Summary

Our Score

7/10

Pros

  • Good mix of big guns and brutal melee combat
  • Superb rendition of the Warhammer 40,000 universe

Cons

  • Action grows repetitive with too little variation
  • Stretches of dull scenery and uninspiring set-pieces

Review Price £37.49

The greatest strength of Space Marine is that it does such a great job of bringing the Warhammer 40,000 universe to life. Like Games Workshop’s dark future RPG and wargames, it presents a brutal, dystopian and ludicrously violent sci-fi world, in which a quasi-fascist Imperium is all that stands between humanity and the forces of chaos and disorder, and in which the heroes are hulking bruisers in gigantic suits of power armour, literally battering their way through endless hordes of green-skinned orks intent on tearing them to pieces. It’s a universe that was originally crafted with wit and real attention to detail, intentionally grim but also marked by a vein of twisted humour. Without it, Space Marine would be an above-average third-person action game, but little more. With it, it’s hugely enjoyable, and we should all heap kudos at the feet of the team at Relic Entertainment for making it so.

Space Marine

Space Marine puts you in the thumping, power-armoured boots of Captain Titus of the Ultramarine chapter of the Imperium’s finest, as he leads an assault on an ork invasion force in the process of attacking an Imperial factory world. Ostensibly, the concern is that gigantic Imperial Titans (huge piloted battle robots, for those not in the know) will fall into Ork hands, but as you play it becomes apparent that something larger and more dangerous is afoot. What really matters, however, is that this entails Titus going up against thousands of orks with the assistance of some of the most barbaric futuristic weaponry ever conceived.

Space Marine

Now, screenshots and early reports might point to an uninspired Gears of War clone, but actually that’s only part of the story. In fact, Space Marine turns out to be a weird hybrid of Gears of War and God of War, where melee combat is every bit as important as blasting, and where there’s none of that wussy cowering in cover that those big-girls-blouses in the Gears series get up to.

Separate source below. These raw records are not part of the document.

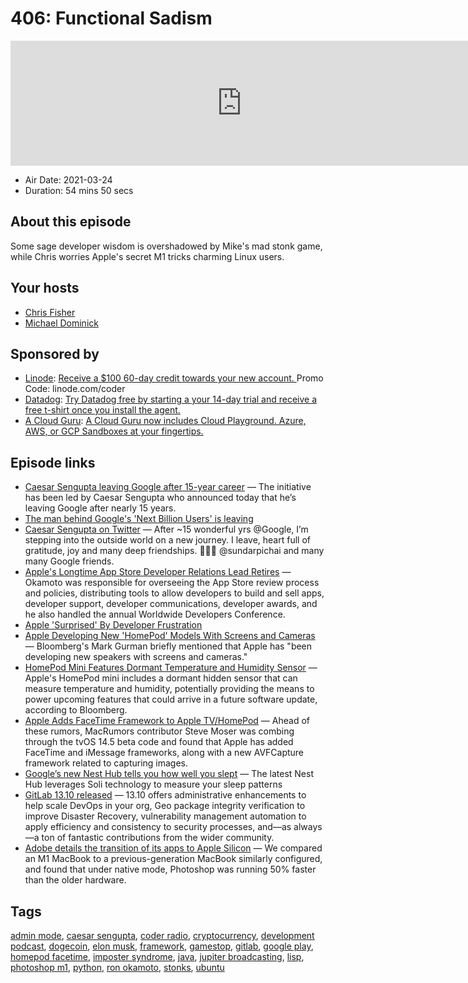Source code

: # 406: Functional Sadism

<iframe src="https://player.fireside.fm/v2/MLf2ZzhC+jJBo4uqU?theme=dark" width="740" height="200" frameborder="0" scrolling="no"></iframe>

* Air Date: 2021-03-24
* Duration: 54 mins 50 secs

## About this episode

Some sage developer wisdom is overshadowed by Mike's mad stonk game, while Chris worries Apple's secret M1 tricks charming Linux users.

## Your hosts
* [Chris Fisher](https://coder.show/hosts/chrislas)
* [Michael Dominick](https://coder.show/hosts/michael)

## Sponsored by

  * [Linode](https://linode.com/coder): [Receive a $100 60-day credit towards your new account. ](https://linode.com/coder) Promo Code: linode.com/coder
  * [Datadog](http://datadog.com/coderradio): [Try Datadog free by starting a your 14-day trial and receive a free t-shirt once you install the agent.](http://datadog.com/coderradio)
  * [A Cloud Guru](https://acloudguru.com): [A Cloud Guru now includes Cloud Playground. Azure, AWS, or GCP Sandboxes at your fingertips.](https://acloudguru.com)



## Episode links

  * [Caesar Sengupta leaving Google after 15-year career](https://9to5google.com/2021/03/21/caesar-sengupta-google/ "Caesar Sengupta leaving Google after 15-year career") — The initiative has been led by Caesar Sengupta who announced today that he’s leaving Google after nearly 15 years.
  * [The man behind Google's 'Next Billion Users' is leaving](https://www.androidcentral.com/man-behind-googles-next-billion-users-leaving-company "The man behind Google's 'Next Billion Users' is leaving")
  * [Caesar Sengupta on Twitter](https://twitter.com/caesars/status/1373862921575432194 "Caesar Sengupta on Twitter") — After ~15 wonderful yrs @Google, I’m stepping into the outside world on a new journey. I leave, heart full of gratitude, joy and many deep friendships. 🙏🙏🙏 @sundarpichai and many many Google friends.
  * [Apple's Longtime App Store Developer Relations Lead Retires](https://www.macrumors.com/2021/03/22/apple-developer-relations-lead-retires/ "Apple's Longtime App Store Developer Relations Lead Retires") — Okamoto was responsible for overseeing the ‌App Store‌ review process and policies, distributing tools to allow developers to build and sell apps, developer support, developer communications, developer awards, and he also handled the annual Worldwide Developers Conference.
  * [Apple 'Surprised' By Developer Frustration](https://www.macrumors.com/2021/03/22/apple-surprised-developer-concerns-app-review/ "Apple 'Surprised' By Developer Frustration")
  * [Apple Developing New 'HomePod' Models With Screens and Cameras](https://www.macrumors.com/2021/03/22/apple-speakers-with-screens-and-cameras-report/?scrolla=5eb6d68b7fedc32c19ef33b4 "Apple Developing New 'HomePod' Models With Screens and Cameras") — Bloomberg's Mark Gurman briefly mentioned that Apple has "been developing new speakers with screens and cameras."
  * [HomePod Mini Features Dormant Temperature and Humidity Sensor](https://www.macrumors.com/2021/03/22/homepod-mini-temperature-humidity-sensor/?scrolla=5eb6d68b7fedc32c19ef33b4 "HomePod Mini Features Dormant Temperature and Humidity Sensor") — Apple's HomePod mini includes a dormant hidden sensor that can measure temperature and humidity, potentially providing the means to power upcoming features that could arrive in a future software update, according to Bloomberg.
  * [Apple Adds FaceTime Framework to Apple TV/HomePod](https://www.macrumors.com/2021/03/22/apple-tvos-homepod-facetime-framework/ "Apple Adds FaceTime Framework to Apple TV/HomePod") — Ahead of these rumors, MacRumors contributor Steve Moser was combing through the tvOS 14.5 beta code and found that Apple has added FaceTime and iMessage frameworks, along with a new AVFCapture framework related to capturing images.
  * [Google’s new Nest Hub tells you how well you slept](https://www.theverge.com/2021/3/16/22331567/google-nest-hub-new-2021-smart-display-sleep-tracking-soli-price-specs-features "Google’s new Nest Hub tells you how well you slept") — The latest Nest Hub leverages Soli technology to measure your sleep patterns
  * [GitLab 13.10 released](https://about.gitlab.com/releases/2021/03/22/gitlab-13-10-released/ "GitLab 13.10 released") — 13.10 offers administrative enhancements to help scale DevOps in your org, Geo package integrity verification to improve Disaster Recovery, vulnerability management automation to apply efficiency and consistency to security processes, and—as always—a ton of fantastic contributions from the wider community. 
  * [Adobe details the transition of its apps to Apple Silicon](https://9to5mac.com/2021/03/12/adobe-details-the-transition-of-its-apps-to-apple-silicon-emphasizes-performance-benefits/ "Adobe details the transition of its apps to Apple Silicon") — We compared an M1 MacBook to a previous-generation MacBook similarly configured, and found that under native mode, Photoshop was running 50% faster than the older hardware.



## Tags

[admin mode](https://coder.show/tags/admin%20mode), [caesar sengupta](https://coder.show/tags/caesar%20sengupta), [coder radio](https://coder.show/tags/coder%20radio), [cryptocurrency](https://coder.show/tags/cryptocurrency), [development podcast](https://coder.show/tags/development%20podcast), [dogecoin](https://coder.show/tags/dogecoin), [elon musk](https://coder.show/tags/elon%20musk), [framework](https://coder.show/tags/framework), [gamestop](https://coder.show/tags/gamestop), [gitlab](https://coder.show/tags/gitlab), [google play](https://coder.show/tags/google%20play), [homepod facetime](https://coder.show/tags/homepod%20facetime), [imposter syndrome](https://coder.show/tags/imposter%20syndrome), [java](https://coder.show/tags/java), [jupiter broadcasting](https://coder.show/tags/jupiter%20broadcasting), [lisp](https://coder.show/tags/lisp), [photoshop m1](https://coder.show/tags/photoshop%20m1), [python](https://coder.show/tags/python), [ron okamoto](https://coder.show/tags/ron%20okamoto), [stonks](https://coder.show/tags/stonks), [ubuntu](https://coder.show/tags/ubuntu)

Generally the game works like this: Titus and any supporting officers wander into a new area. Within seconds, the area is swarming with charging orks and peppered with gunners and snipers, and you take out the former with your current melee weapon while blasting the latter with your bolter, laser or plasma gun of choice. The trigger buttons handle shooting, Gears of War-style, while the X, Y and B buttons handle basic attacks, stun attacks and finishing moves. After a few minutes the orks will be nothing more than a smear on the scenery, your armour will be covered  in gore, and you stomp off to the next area and repeat.

Space Marine

This might sound dull, but in practice it’s not. First of all, Space Marine gets the flow of its melee combat right. Whether you’re wielding a chainsword, a power-axe or a mighty, skull-crushing hammer, hacking your way through the orks feels good, and the game can pack impressive numbers of the green-skinned thugs on-screen at any time. There’s also a level of strategy involved. Ignore the orks with guns (or worse, rocket launchers) and they’ll pick you off while you’re managing the hordes. Leave the shock troops to focus on the snipers, and you risk being overwhelmed.